As to date, 2013 unlisted infrastructure fundraising has already surpassed 2012 full year number with 37 funds closed worldwide totaling over $34 billion, compared to $29 billion by 50 funds in 2012. As year-end approaches, we expect to see more fund closings before Christmas closure. In October alone, nearly $12 billion has been raised from 7 funds. The largest fund closing in the month and in 2013 ytd is Brookfield Asset Management’s Infrastructure Fund II, which has reached $7 billion in less than one year, exceeding the original $5 billion target. The global fund will invest in renewable power, transportation, utilities and energy with target allocations of 35%, 35% 15% and 15% respectively.
In 2013, though energy & power continues to be themain theme, we saw fewer funds (49%) seek opportunities in this sector, compared to 68% in 2012. In the meantime, more funds (32% in 2013 ytd compared to 20% in 2012) claim to have diversified strategy or no sector preference, which may be responses to investors intention to diversify their portfolios.
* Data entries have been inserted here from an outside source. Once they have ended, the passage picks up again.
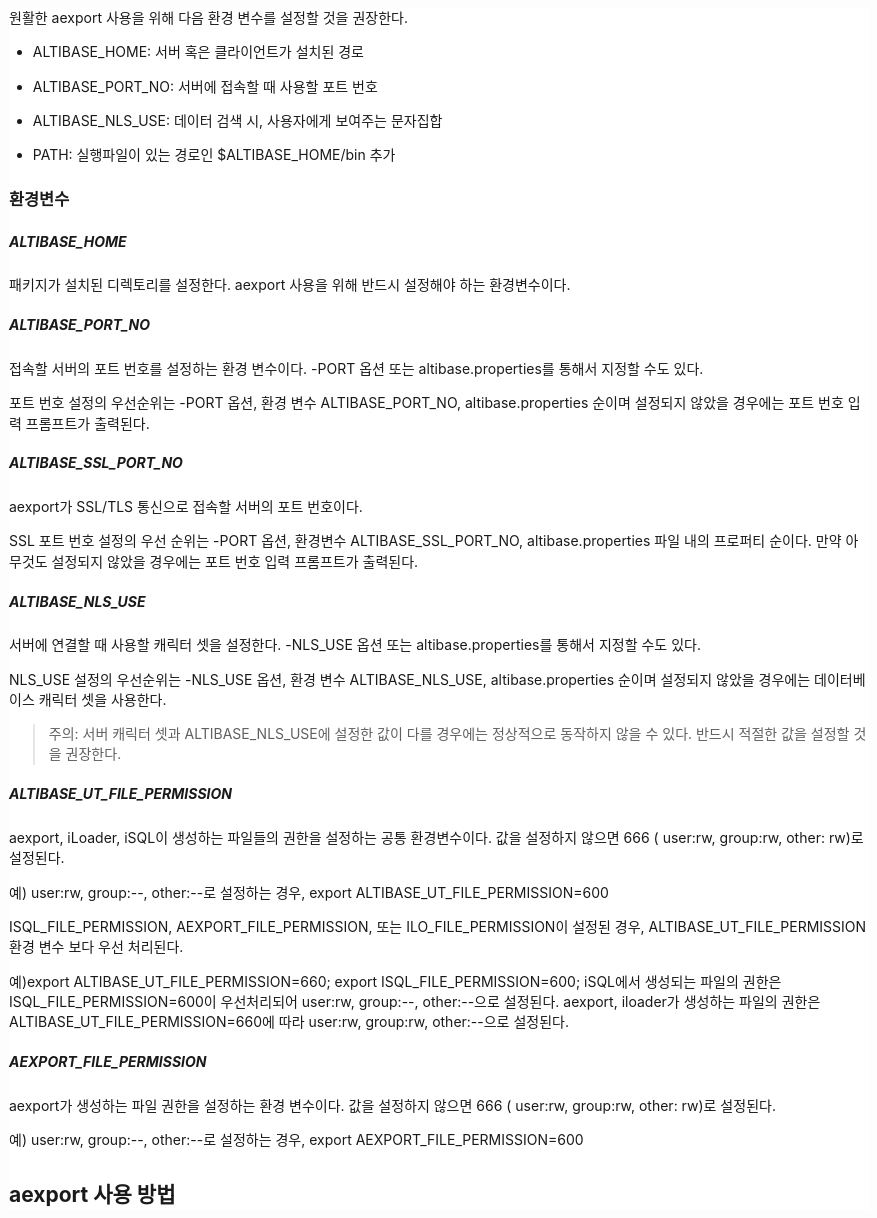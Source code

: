 원활한 aexport 사용을 위해 다음 환경 변수를 설정할 것을 권장한다.

-   ALTIBASE_HOME: 서버 혹은 클라이언트가 설치된 경로

-   ALTIBASE_PORT_NO: 서버에 접속할 때 사용할 포트 번호

-   ALTIBASE_NLS_USE: 데이터 검색 시, 사용자에게 보여주는 문자집합

-   PATH: 실행파일이 있는 경로인 \$ALTIBASE_HOME/bin 추가

### 환경변수

##### ALTIBASE_HOME

패키지가 설치된 디렉토리를 설정한다. aexport 사용을 위해 반드시 설정해야 하는 환경변수이다.

##### ALTIBASE_PORT_NO

접속할 서버의 포트 번호를 설정하는 환경 변수이다. -PORT 옵션 또는 altibase.properties를 통해서 지정할 수도 있다.

포트 번호 설정의 우선순위는 -PORT 옵션, 환경 변수 ALTIBASE_PORT_NO, altibase.properties 순이며 설정되지 않았을 경우에는 포트 번호 입력 프롬프트가 출력된다.

##### ALTIBASE_SSL_PORT_NO

aexport가 SSL/TLS 통신으로 접속할 서버의 포트 번호이다.

SSL 포트 번호 설정의 우선 순위는 -PORT 옵션, 환경변수 ALTIBASE_SSL_PORT_NO, altibase.properties 파일 내의 프로퍼티 순이다. 만약 아무것도 설정되지 않았을 경우에는 포트 번호 입력 프롬프트가 출력된다.

##### ALTIBASE_NLS_USE

서버에 연결할 때 사용할 캐릭터 셋을 설정한다. -NLS_USE 옵션 또는 altibase.properties를 통해서 지정할 수도 있다.

NLS_USE 설정의 우선순위는 -NLS_USE 옵션, 환경 변수 ALTIBASE_NLS_USE, altibase.properties 순이며 설정되지 않았을 경우에는 데이터베이스 캐릭터 셋을 사용한다.

>주의: 서버 캐릭터 셋과 ALTIBASE_NLS_USE에 설정한 값이 다를 경우에는 정상적으로 동작하지 않을 수 있다. 반드시 적절한 값을 설정할 것을 권장한다.

##### ALTIBASE_UT_FILE_PERMISSION

aexport, iLoader, iSQL이 생성하는 파일들의 권한을 설정하는 공통 환경변수이다.  값을 설정하지 않으면 666 ( user:rw,  group:rw,  other: rw)로 설정된다.

예) user:rw,  group:--,  other:--로 설정하는 경우, export ALTIBASE_UT_FILE_PERMISSION=600

ISQL_FILE_PERMISSION, AEXPORT_FILE_PERMISSION, 또는 ILO_FILE_PERMISSION이 설정된 경우,  ALTIBASE_UT_FILE_PERMISSION 환경 변수 보다 우선 처리된다.

예)export ALTIBASE_UT_FILE_PERMISSION=660; export ISQL_FILE_PERMISSION=600;
iSQL에서 생성되는 파일의 권한은 ISQL_FILE_PERMISSION=600이 우선처리되어 user:rw,  group:--,  other:--으로 설정된다.  aexport, iloader가 생성하는 파일의 권한은  ALTIBASE_UT_FILE_PERMISSION=660에 따라 user:rw,  group:rw,  other:--으로 설정된다.

##### AEXPORT_FILE_PERMISSION

aexport가 생성하는 파일 권한을 설정하는 환경 변수이다. 값을 설정하지 않으면 666 ( user:rw,  group:rw,  other: rw)로 설정된다.

예) user:rw,  group:--,  other:--로 설정하는 경우,  export AEXPORT_FILE_PERMISSION=600 

## aexport 사용 방법
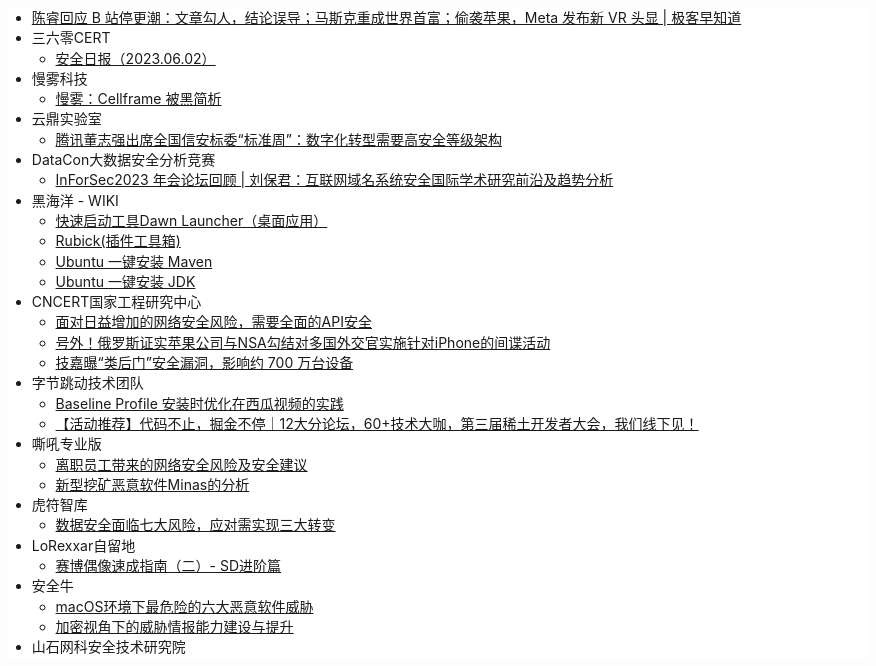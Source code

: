   - [陈睿回应 B 站停更潮：文章勾人，结论误导；马斯克重成世界首富；偷袭苹果，Meta 发布新 VR 头显 | 极客早知道](https://mp.weixin.qq.com/s?__biz=MTMwNDMwODQ0MQ==&mid=2652994567&idx=1&sn=ba82e5af7db9875310ae63ee551955b6&chksm=7e5401b1492388a7c49b8332d87f78fcc6076ea369e67abc110aecb726b35331a89903a08145&scene=58&subscene=0#rd)
- 三六零CERT
  - [安全日报（2023.06.02）](https://mp.weixin.qq.com/s?__biz=MzU5MjEzOTM3NA==&mid=2247492194&idx=1&sn=b0134cf667420e0768743fa065c3275b&chksm=fe26e763c9516e75be7c6b9788e5e7a0d92ce13a0330c7469b32c8b697c74e4b2f80eec8e649&scene=58&subscene=0#rd)
- 慢雾科技
  - [慢雾：Cellframe 被黑简析](https://mp.weixin.qq.com/s?__biz=MzU4ODQ3NTM2OA==&mid=2247497518&idx=1&sn=e9f6f2fe1f6d3036872fcb422134bbef&chksm=fdde89a9caa900bf35bdd244f53f6e98fe55d9f0bb7a79cfee8286e0ebe03bc73f549eae4398&scene=58&subscene=0#rd)
- 云鼎实验室
  - [腾讯董志强出席全国信安标委“标准周”：数字化转型需要高安全等级架构](https://mp.weixin.qq.com/s?__biz=MzU3ODAyMjg4OQ==&mid=2247494971&idx=1&sn=a08391b13a1d93b71c4d751ab9cd9492&chksm=fd7911bdca0e98abef7de01ae3a59dadccf200366e9ebc0f2f6e0fc7f44cc2a2c89dff0185b6&scene=58&subscene=0#rd)
- DataCon大数据安全分析竞赛
  - [InForSec2023 年会论坛回顾 | 刘保君：互联网域名系统安全国际学术研究前沿及趋势分析](https://mp.weixin.qq.com/s?__biz=MzU5Njg1NzMyNw==&mid=2247486666&idx=1&sn=a272c050cfa1ec776eec54ebd0b5cb25&chksm=fe5d144ac92a9d5c709d681546da9e91e81d37900bf5cdfa15c9e7abd2531ffe7beefe9d355a&scene=58&subscene=0#rd)
- 黑海洋 - WIKI
  - [快速启动工具Dawn Launcher（桌面应用）](https://blog.upx8.com/3611)
  - [Rubick(插件工具箱)](https://blog.upx8.com/3610)
  - [Ubuntu 一键安装 Maven](https://blog.upx8.com/3609)
  - [Ubuntu 一键安装 JDK](https://blog.upx8.com/3608)
- CNCERT国家工程研究中心
  - [面对日益增加的网络安全风险，需要全面的API安全](https://mp.weixin.qq.com/s?__biz=MzUzNDYxOTA1NA==&mid=2247537838&idx=1&sn=43d854067ea341f9d503968193329c98&chksm=fa93e26fcde46b79500fe059a72aed2983fc80d0c743c7e0b6fa3ed1ae94e6c2183482cdba11&scene=58&subscene=0#rd)
  - [号外！俄罗斯证实苹果公司与NSA勾结对多国外交官实施针对iPhone的间谍活动](https://mp.weixin.qq.com/s?__biz=MzUzNDYxOTA1NA==&mid=2247537838&idx=2&sn=b39854af7901483ba6180133711d773e&chksm=fa93e26fcde46b79558ab4d744e51949b38b3c12b2496c571a81f7933deda1888d08ab651dc2&scene=58&subscene=0#rd)
  - [技嘉曝“类后门”安全漏洞，影响约 700 万台设备](https://mp.weixin.qq.com/s?__biz=MzUzNDYxOTA1NA==&mid=2247537838&idx=3&sn=ad1bdb2bdaf5360fda4d083470772aa2&chksm=fa93e26fcde46b79d409f74c1eac3531ffbb2c82ef0b5e95dd612b365cd82b3616e91f262217&scene=58&subscene=0#rd)
- 字节跳动技术团队
  - [Baseline Profile 安装时优化在西瓜视频的实践](https://mp.weixin.qq.com/s?__biz=MzI1MzYzMjE0MQ==&mid=2247502957&idx=1&sn=69983d096534625d109124ce46e10393&chksm=e9d3078fdea48e9970e260d7e8d2f70a3155a81926b09ff66fa22be75afa1751d96593098c38&scene=58&subscene=0#rd)
  - [【活动推荐】代码不止，掘金不停｜12大分论坛，60+技术大咖，第三届稀土开发者大会，我们线下见！](https://mp.weixin.qq.com/s?__biz=MzI1MzYzMjE0MQ==&mid=2247502957&idx=2&sn=c3cd6b855898f409decdfd2adcae9838&chksm=e9d3078fdea48e995b2febba34aada65701646a93a890699a4c2506dfcda361d74d3ef23fa14&scene=58&subscene=0#rd)
- 嘶吼专业版
  - [离职员工带来的网络安全风险及安全建议](https://mp.weixin.qq.com/s?__biz=MzI0MDY1MDU4MQ==&mid=2247562122&idx=1&sn=518ca6dfb8feb7a53ec7665248bafc66&chksm=e91423b0de63aaa680e4417a7ef3e81ec48a5fdd7cc614f6af57307998e71e89e91dc1fb1680&scene=58&subscene=0#rd)
  - [新型挖矿恶意软件Minas的分析](https://mp.weixin.qq.com/s?__biz=MzI0MDY1MDU4MQ==&mid=2247562122&idx=2&sn=658c1ea13418f0644f3849f8dd590e36&chksm=e91423b0de63aaa6691e42555ff32f1dcb47ede68bee860fe30f6a834ce416e9d38a507820b1&scene=58&subscene=0#rd)
- 虎符智库
  - [数据安全面临七大风险，应对需实现三大转变](https://mp.weixin.qq.com/s?__biz=MzIwNjYwMTMyNQ==&mid=2247489196&idx=1&sn=6fcd534001bbf486017af66c4ddef982&chksm=971e7baea069f2b81ebe6b48e092689c75d964d62718e6fc943b04c7a20351a2b37465ec3c02&scene=58&subscene=0#rd)
- LoRexxar自留地
  - [赛博偶像速成指南（二）- SD进阶篇](https://mp.weixin.qq.com/s?__biz=MzkwNzMyNjU0MQ==&mid=2247484024&idx=1&sn=ed9552e2f08d4374adb0095757d1c003&chksm=c0dba75af7ac2e4cd80c8867ab23b8371e447c10afbb10757fccf9a1ad12636c8c3a0a0648cb&scene=58&subscene=0#rd)
- 安全牛
  - [macOS环境下最危险的六大恶意软件威胁](https://mp.weixin.qq.com/s?__biz=MjM5Njc3NjM4MA==&mid=2651124211&idx=1&sn=77d53d21f07e0d8e8683cf4f60e0bc14&chksm=bd1441208a63c8360231c09bc1951a8635481a8ac10c456238e6f4e010c36f9d23845f1d1cbe&scene=58&subscene=0#rd)
  - [加密视角下的威胁情报能力建设与提升](https://mp.weixin.qq.com/s?__biz=MjM5Njc3NjM4MA==&mid=2651124211&idx=2&sn=d9f5c810695927ba1f55b063ad6cdb6d&chksm=bd1441208a63c836db19633df0dd4f95173c177c69a771fe981f830b194b1a864d96c5fb5df9&scene=58&subscene=0#rd)
- 山石网科安全技术研究院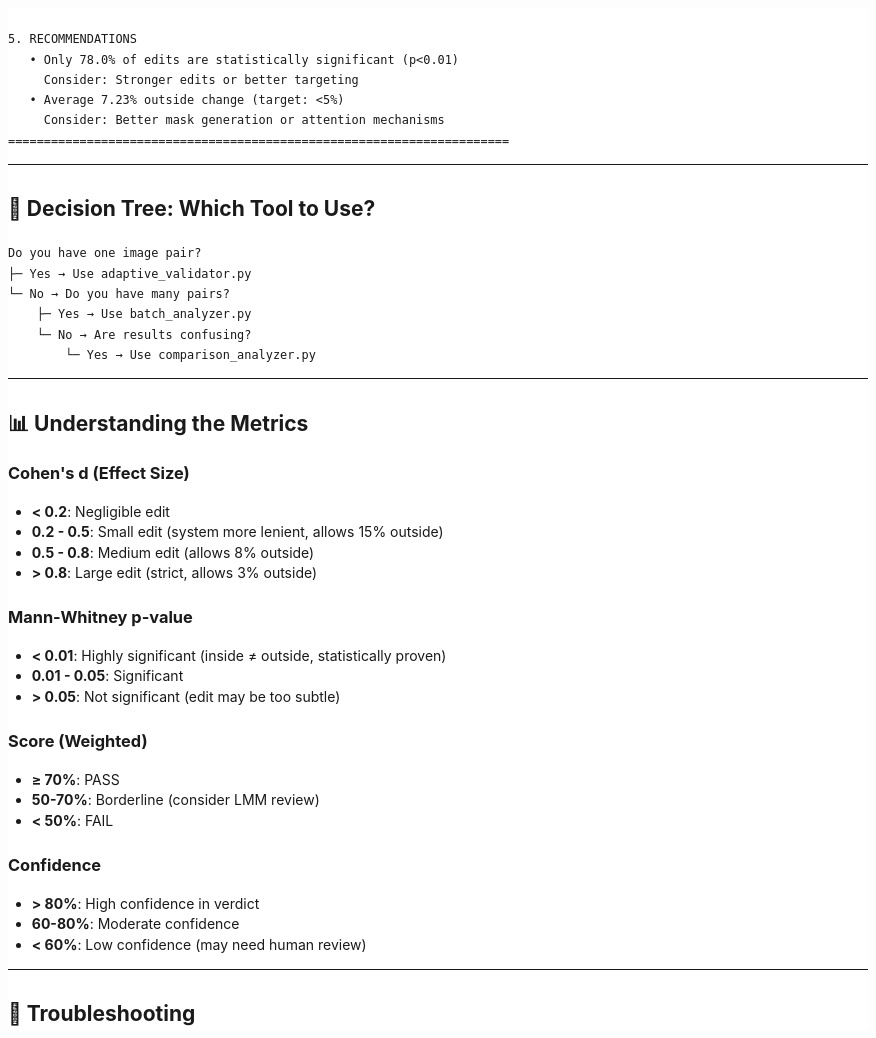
 ```

5. RECOMMENDATIONS
   • Only 78.0% of edits are statistically significant (p<0.01)
     Consider: Stronger edits or better targeting
   • Average 7.23% outside change (target: <5%)
     Consider: Better mask generation or attention mechanisms
======================================================================
```

---

## 🎯 Decision Tree: Which Tool to Use?

```
Do you have one image pair?
├─ Yes → Use adaptive_validator.py
└─ No → Do you have many pairs?
    ├─ Yes → Use batch_analyzer.py
    └─ No → Are results confusing?
        └─ Yes → Use comparison_analyzer.py
```

---

## 📊 Understanding the Metrics

### Cohen's d (Effect Size)
- **< 0.2**: Negligible edit
- **0.2 - 0.5**: Small edit (system more lenient, allows 15% outside)
- **0.5 - 0.8**: Medium edit (allows 8% outside)
- **> 0.8**: Large edit (strict, allows 3% outside)

### Mann-Whitney p-value
- **< 0.01**: Highly significant (inside ≠ outside, statistically proven)
- **0.01 - 0.05**: Significant
- **> 0.05**: Not significant (edit may be too subtle)

### Score (Weighted)
- **≥ 70%**: PASS
- **50-70%**: Borderline (consider LMM review)
- **< 50%**: FAIL

### Confidence
- **> 80%**: High confidence in verdict
- **60-80%**: Moderate confidence
- **< 60%**: Low confidence (may need human review)

---

## 🔧 Troubleshooting
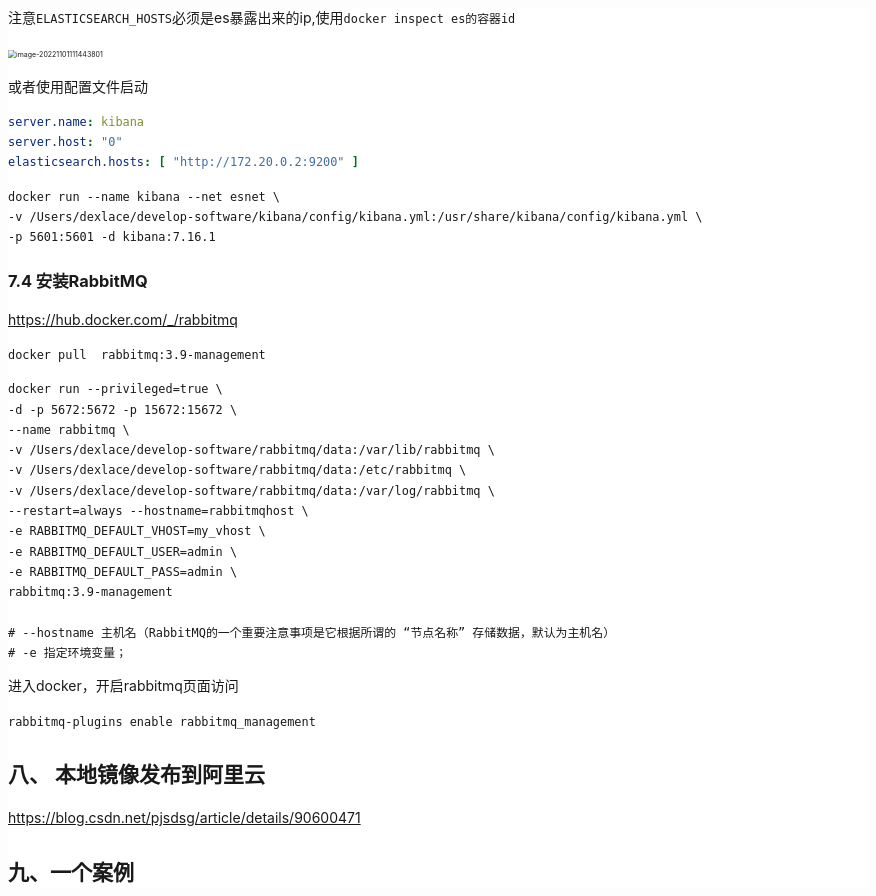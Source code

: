 注意`ELASTICSEARCH_HOSTS`必须是es暴露出来的ip,使用`docker inspect es的容器id`

<img src="/Users/dexlace/private-github-repository/learning-notes/docker笔记/Docker笔记.assets/image-20221101111443801.png" alt="image-20221101111443801" style="zoom:50%;" />

或者使用配置文件启动

```yml
server.name: kibana
server.host: "0"
elasticsearch.hosts: [ "http://172.20.0.2:9200" ]

```

```shell
docker run --name kibana --net esnet \
-v /Users/dexlace/develop-software/kibana/config/kibana.yml:/usr/share/kibana/config/kibana.yml \
-p 5601:5601 -d kibana:7.16.1
```

### 7.4 安装RabbitMQ

https://hub.docker.com/_/rabbitmq

```
docker pull  rabbitmq:3.9-management
```

```shell
docker run --privileged=true \
-d -p 5672:5672 -p 15672:15672 \
--name rabbitmq \
-v /Users/dexlace/develop-software/rabbitmq/data:/var/lib/rabbitmq \
-v /Users/dexlace/develop-software/rabbitmq/data:/etc/rabbitmq \
-v /Users/dexlace/develop-software/rabbitmq/data:/var/log/rabbitmq \
--restart=always --hostname=rabbitmqhost \
-e RABBITMQ_DEFAULT_VHOST=my_vhost \
-e RABBITMQ_DEFAULT_USER=admin \
-e RABBITMQ_DEFAULT_PASS=admin \
rabbitmq:3.9-management

# --hostname 主机名（RabbitMQ的一个重要注意事项是它根据所谓的 “节点名称” 存储数据，默认为主机名）
# -e 指定环境变量；
```

进入docker，开启rabbitmq页面访问

```shell
rabbitmq-plugins enable rabbitmq_management
```

## 八、 本地镜像发布到阿里云

https://blog.csdn.net/pjsdsg/article/details/90600471

## 九、一个案例
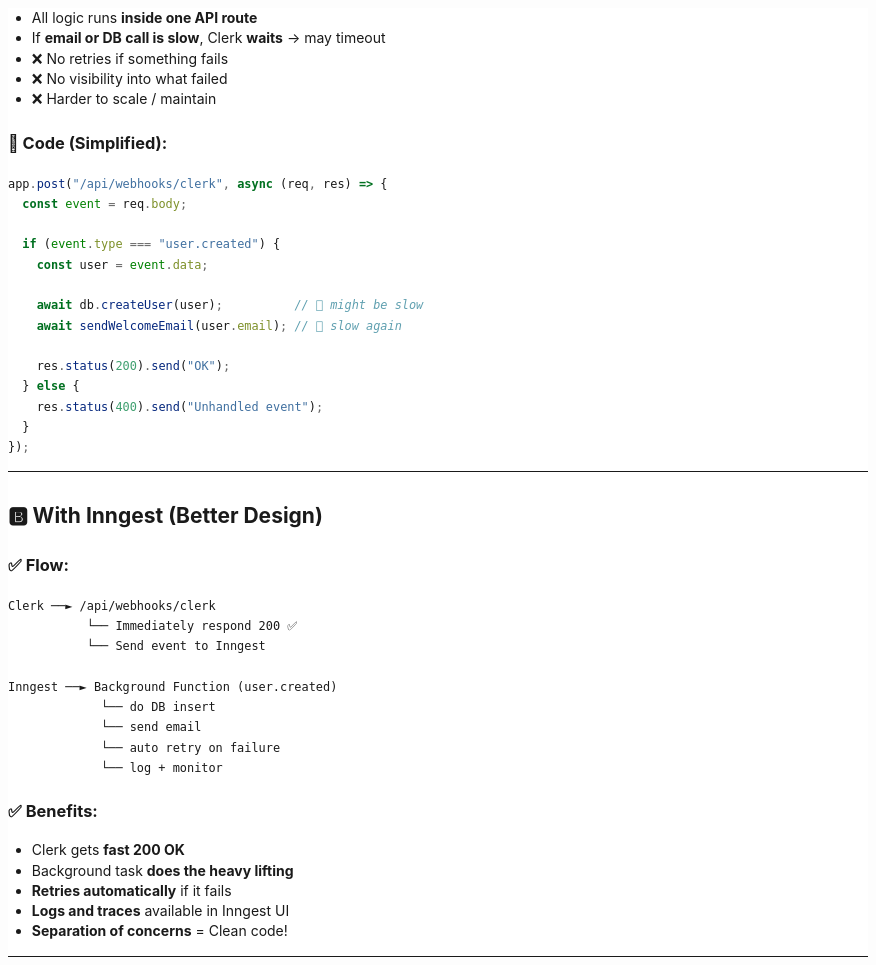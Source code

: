 * All logic runs **inside one API route**
* If **email or DB call is slow**, Clerk **waits** → may timeout
* ❌ No retries if something fails
* ❌ No visibility into what failed
* ❌ Harder to scale / maintain

### 🧾 Code (Simplified):

```js
app.post("/api/webhooks/clerk", async (req, res) => {
  const event = req.body;

  if (event.type === "user.created") {
    const user = event.data;

    await db.createUser(user);          // 🐌 might be slow
    await sendWelcomeEmail(user.email); // 🐌 slow again

    res.status(200).send("OK");
  } else {
    res.status(400).send("Unhandled event");
  }
});
```

---

## 🅱️ With **Inngest** (Better Design)

### ✅ Flow:

```
Clerk ──► /api/webhooks/clerk
           └── Immediately respond 200 ✅
           └── Send event to Inngest

Inngest ──► Background Function (user.created)
             └── do DB insert
             └── send email
             └── auto retry on failure
             └── log + monitor
```

### ✅ Benefits:

* Clerk gets **fast 200 OK**
* Background task **does the heavy lifting**
* **Retries automatically** if it fails
* **Logs and traces** available in Inngest UI
* **Separation of concerns** = Clean code!

---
Fewer funds in 2013 have clear stated allocations to sectors such as social infrastructure, telecom and waste, on the contrary, 11% of the 2013 funds has shown interests in mining, compared to 4% in 2012.
In near future, we may see renewable energy, water and waste treatment sectors become more active as sustainable development is a major topic in most regions. And for long term investments like infrastructure, political and legal environment is crucial for choosing sectors and regions.
“The sectors that tend to have good regulatory environments and countries that have good legal and contracting processes tend to be more favorable to long-term investors.” Ms. Diloshini Seneviratne, Portfolio Manager of Infrastructure for California State Teachers' Retirement System, said in an interview for our Infrastructure Investor Q3 2013 Review.